Collected data

# # # # # # #

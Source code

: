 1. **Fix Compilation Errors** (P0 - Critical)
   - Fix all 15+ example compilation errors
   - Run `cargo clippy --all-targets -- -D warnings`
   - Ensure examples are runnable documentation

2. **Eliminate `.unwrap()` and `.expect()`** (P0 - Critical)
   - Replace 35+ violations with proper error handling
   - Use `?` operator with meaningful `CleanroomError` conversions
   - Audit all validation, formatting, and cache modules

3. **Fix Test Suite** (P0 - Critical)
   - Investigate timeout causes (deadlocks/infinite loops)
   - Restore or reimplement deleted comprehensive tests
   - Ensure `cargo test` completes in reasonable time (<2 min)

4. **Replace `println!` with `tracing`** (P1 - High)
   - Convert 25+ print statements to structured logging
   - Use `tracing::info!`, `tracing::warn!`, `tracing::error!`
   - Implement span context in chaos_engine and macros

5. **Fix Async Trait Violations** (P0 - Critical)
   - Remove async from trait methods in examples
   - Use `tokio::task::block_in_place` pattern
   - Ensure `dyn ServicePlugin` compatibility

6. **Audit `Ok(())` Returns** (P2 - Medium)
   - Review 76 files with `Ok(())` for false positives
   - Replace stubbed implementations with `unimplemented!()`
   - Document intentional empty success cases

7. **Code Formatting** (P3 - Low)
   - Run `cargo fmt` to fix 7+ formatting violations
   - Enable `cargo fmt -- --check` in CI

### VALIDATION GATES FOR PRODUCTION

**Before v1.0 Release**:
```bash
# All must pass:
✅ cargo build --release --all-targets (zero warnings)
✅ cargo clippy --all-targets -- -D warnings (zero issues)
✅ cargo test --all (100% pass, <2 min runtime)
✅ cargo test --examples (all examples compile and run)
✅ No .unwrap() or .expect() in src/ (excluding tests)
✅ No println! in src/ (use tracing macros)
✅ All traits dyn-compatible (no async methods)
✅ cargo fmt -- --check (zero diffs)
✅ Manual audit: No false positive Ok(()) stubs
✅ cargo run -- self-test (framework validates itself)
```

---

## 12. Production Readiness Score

# # # # # # #

What you will do: Show, from the records above, every line that includes "targets".

Reply:
   - Run `cargo clippy --all-targets -- -D warnings`
✅ cargo build --release --all-targets (zero warnings)
✅ cargo clippy --all-targets -- -D warnings (zero issues)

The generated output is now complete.